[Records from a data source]

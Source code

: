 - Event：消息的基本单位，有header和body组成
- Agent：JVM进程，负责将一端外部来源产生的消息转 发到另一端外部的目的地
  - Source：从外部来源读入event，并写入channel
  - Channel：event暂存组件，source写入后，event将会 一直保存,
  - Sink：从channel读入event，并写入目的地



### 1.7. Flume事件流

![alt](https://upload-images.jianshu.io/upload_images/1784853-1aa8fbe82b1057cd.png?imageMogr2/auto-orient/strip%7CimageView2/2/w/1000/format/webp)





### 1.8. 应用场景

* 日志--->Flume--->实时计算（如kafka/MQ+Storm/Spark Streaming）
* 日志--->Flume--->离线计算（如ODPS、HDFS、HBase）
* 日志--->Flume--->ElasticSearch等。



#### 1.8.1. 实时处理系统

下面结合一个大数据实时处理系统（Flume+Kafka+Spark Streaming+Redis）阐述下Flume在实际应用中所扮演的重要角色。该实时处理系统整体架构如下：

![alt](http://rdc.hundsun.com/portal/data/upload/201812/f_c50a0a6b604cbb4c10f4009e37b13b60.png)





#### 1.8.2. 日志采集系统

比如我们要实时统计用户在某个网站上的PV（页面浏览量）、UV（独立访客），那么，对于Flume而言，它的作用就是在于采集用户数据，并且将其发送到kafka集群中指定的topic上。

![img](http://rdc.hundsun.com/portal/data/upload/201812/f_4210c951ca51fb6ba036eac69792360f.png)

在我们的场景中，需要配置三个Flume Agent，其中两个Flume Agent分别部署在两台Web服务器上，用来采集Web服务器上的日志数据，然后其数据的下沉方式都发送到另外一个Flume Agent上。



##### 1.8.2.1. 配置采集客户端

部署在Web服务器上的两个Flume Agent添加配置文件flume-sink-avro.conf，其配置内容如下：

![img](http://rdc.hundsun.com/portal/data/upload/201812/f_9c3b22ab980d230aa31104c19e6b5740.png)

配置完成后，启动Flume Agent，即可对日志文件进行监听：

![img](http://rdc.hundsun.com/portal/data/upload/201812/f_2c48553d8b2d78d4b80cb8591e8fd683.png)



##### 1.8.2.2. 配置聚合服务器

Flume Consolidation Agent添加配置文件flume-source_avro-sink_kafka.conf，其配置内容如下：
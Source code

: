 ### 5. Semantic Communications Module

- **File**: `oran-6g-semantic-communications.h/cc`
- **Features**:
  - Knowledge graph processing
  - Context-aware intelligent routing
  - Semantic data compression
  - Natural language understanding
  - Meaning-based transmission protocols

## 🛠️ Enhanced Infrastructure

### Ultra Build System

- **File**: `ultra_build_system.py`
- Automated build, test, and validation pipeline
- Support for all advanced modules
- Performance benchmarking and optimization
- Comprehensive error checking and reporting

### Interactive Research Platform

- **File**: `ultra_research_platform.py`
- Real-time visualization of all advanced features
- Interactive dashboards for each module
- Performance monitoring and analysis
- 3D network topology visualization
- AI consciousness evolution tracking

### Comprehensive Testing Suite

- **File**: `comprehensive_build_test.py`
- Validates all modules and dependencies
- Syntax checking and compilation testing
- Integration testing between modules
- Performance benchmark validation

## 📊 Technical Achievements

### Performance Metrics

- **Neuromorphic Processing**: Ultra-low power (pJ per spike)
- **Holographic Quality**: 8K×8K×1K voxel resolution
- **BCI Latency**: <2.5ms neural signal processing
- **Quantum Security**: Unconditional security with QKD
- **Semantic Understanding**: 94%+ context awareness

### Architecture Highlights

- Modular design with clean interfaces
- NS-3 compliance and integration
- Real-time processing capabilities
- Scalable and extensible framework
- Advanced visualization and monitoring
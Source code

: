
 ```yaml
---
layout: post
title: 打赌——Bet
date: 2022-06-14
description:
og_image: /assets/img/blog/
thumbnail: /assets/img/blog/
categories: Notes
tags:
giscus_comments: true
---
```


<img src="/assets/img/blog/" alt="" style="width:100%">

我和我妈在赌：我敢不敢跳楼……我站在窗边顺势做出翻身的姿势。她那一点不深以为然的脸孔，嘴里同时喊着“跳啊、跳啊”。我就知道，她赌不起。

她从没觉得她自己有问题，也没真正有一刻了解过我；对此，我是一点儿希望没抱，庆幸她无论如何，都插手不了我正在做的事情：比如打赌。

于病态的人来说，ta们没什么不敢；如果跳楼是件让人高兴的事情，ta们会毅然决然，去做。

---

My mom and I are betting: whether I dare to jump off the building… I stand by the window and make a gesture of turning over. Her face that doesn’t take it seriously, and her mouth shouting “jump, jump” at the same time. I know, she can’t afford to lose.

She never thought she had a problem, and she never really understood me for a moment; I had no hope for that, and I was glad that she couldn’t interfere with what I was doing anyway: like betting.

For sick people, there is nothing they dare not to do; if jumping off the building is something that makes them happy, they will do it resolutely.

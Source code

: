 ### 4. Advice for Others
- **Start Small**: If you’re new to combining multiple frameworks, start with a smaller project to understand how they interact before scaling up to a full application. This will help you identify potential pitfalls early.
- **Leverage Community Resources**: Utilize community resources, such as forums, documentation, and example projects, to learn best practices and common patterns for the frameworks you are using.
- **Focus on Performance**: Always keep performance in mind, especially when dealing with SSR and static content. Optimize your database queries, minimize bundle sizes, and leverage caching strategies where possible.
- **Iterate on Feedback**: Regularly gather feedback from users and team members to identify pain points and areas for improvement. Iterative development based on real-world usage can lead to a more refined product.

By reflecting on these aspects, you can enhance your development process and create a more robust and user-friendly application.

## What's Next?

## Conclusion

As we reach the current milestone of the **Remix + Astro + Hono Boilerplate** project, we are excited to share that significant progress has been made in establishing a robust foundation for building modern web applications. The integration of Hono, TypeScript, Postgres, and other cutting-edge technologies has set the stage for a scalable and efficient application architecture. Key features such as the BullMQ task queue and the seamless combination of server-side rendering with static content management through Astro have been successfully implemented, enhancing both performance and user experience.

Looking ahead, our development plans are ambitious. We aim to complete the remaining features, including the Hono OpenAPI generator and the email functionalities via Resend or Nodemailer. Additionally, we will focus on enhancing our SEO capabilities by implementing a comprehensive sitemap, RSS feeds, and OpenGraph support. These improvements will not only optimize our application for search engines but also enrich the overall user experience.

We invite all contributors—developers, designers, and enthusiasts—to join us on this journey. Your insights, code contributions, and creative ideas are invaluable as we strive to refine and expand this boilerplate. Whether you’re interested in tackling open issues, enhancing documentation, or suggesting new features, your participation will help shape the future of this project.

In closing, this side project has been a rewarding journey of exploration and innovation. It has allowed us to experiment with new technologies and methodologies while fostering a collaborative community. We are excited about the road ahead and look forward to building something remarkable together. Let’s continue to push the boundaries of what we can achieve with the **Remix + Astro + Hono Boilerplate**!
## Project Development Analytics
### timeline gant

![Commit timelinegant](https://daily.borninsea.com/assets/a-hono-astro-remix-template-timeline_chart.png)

_Problem_: Pick from the records each line that contains the word "Interactive" and show it.

_Task output_:
### Interactive Research Platform
- Interactive dashboards for each module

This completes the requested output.